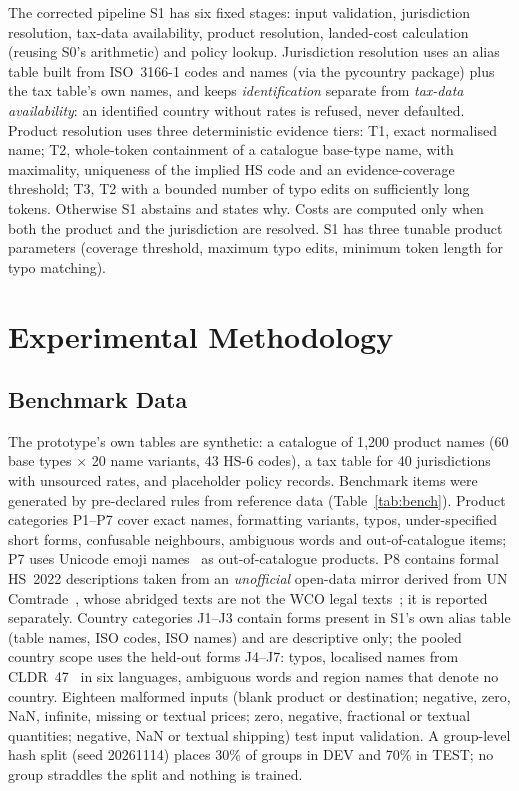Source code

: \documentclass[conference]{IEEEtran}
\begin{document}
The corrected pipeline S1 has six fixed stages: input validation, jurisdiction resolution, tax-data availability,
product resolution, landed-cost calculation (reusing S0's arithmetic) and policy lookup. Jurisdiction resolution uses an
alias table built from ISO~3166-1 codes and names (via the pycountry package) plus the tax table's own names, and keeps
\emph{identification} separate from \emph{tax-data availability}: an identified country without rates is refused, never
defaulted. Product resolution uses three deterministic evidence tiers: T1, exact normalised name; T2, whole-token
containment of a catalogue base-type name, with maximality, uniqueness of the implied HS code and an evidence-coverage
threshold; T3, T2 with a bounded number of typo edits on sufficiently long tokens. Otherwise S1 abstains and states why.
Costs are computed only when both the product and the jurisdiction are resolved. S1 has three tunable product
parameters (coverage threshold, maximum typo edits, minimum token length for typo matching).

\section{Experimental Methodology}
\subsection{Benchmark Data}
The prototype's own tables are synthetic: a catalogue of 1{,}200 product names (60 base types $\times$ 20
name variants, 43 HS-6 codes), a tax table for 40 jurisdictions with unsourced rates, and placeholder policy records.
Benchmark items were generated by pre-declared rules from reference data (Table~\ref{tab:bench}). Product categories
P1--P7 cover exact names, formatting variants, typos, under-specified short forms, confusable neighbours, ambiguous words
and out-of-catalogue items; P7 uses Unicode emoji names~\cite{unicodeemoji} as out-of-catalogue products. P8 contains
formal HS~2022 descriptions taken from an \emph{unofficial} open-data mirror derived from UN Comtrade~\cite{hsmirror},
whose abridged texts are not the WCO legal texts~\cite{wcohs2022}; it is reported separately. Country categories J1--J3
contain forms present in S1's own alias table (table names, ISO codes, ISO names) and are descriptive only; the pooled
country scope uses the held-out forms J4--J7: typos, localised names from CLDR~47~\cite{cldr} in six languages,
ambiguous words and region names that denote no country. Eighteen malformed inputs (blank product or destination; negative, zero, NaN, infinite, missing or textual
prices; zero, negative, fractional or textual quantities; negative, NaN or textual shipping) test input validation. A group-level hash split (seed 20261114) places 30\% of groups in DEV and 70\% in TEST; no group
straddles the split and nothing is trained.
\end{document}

EXERCISE
Omit the pictures. Repeat the rest of the data exactly.

SOLUTION FOR THIS TASK
Source code

: \documentclass[conference]{IEEEtran}
\begin{document}
The corrected pipeline S1 has six fixed stages: input validation, jurisdiction resolution, tax-data availability,
product resolution, landed-cost calculation (reusing S0's arithmetic) and policy lookup. Jurisdiction resolution uses an
alias table built from ISO~3166-1 codes and names (via the pycountry package) plus the tax table's own names, and keeps
\emph{identification} separate from \emph{tax-data availability}: an identified country without rates is refused, never
defaulted. Product resolution uses three deterministic evidence tiers: T1, exact normalised name; T2, whole-token
containment of a catalogue base-type name, with maximality, uniqueness of the implied HS code and an evidence-coverage
threshold; T3, T2 with a bounded number of typo edits on sufficiently long tokens. Otherwise S1 abstains and states why.
Costs are computed only when both the product and the jurisdiction are resolved. S1 has three tunable product
parameters (coverage threshold, maximum typo edits, minimum token length for typo matching).

\section{Experimental Methodology}
\subsection{Benchmark Data}
The prototype's own tables are synthetic: a catalogue of 1{,}200 product names (60 base types $\times$ 20
name variants, 43 HS-6 codes), a tax table for 40 jurisdictions with unsourced rates, and placeholder policy records.
Benchmark items were generated by pre-declared rules from reference data (Table~\ref{tab:bench}). Product categories
P1--P7 cover exact names, formatting variants, typos, under-specified short forms, confusable neighbours, ambiguous words
and out-of-catalogue items; P7 uses Unicode emoji names~\cite{unicodeemoji} as out-of-catalogue products. P8 contains
formal HS~2022 descriptions taken from an \emph{unofficial} open-data mirror derived from UN Comtrade~\cite{hsmirror},
whose abridged texts are not the WCO legal texts~\cite{wcohs2022}; it is reported separately. Country categories J1--J3
contain forms present in S1's own alias table (table names, ISO codes, ISO names) and are descriptive only; the pooled
country scope uses the held-out forms J4--J7: typos, localised names from CLDR~47~\cite{cldr} in six languages,
ambiguous words and region names that denote no country. Eighteen malformed inputs (blank product or destination; negative, zero, NaN, infinite, missing or textual
prices; zero, negative, fractional or textual quantities; negative, NaN or textual shipping) test input validation. A group-level hash split (seed 20261114) places 30\% of groups in DEV and 70\% in TEST; no group
straddles the split and nothing is trained.
\end{document}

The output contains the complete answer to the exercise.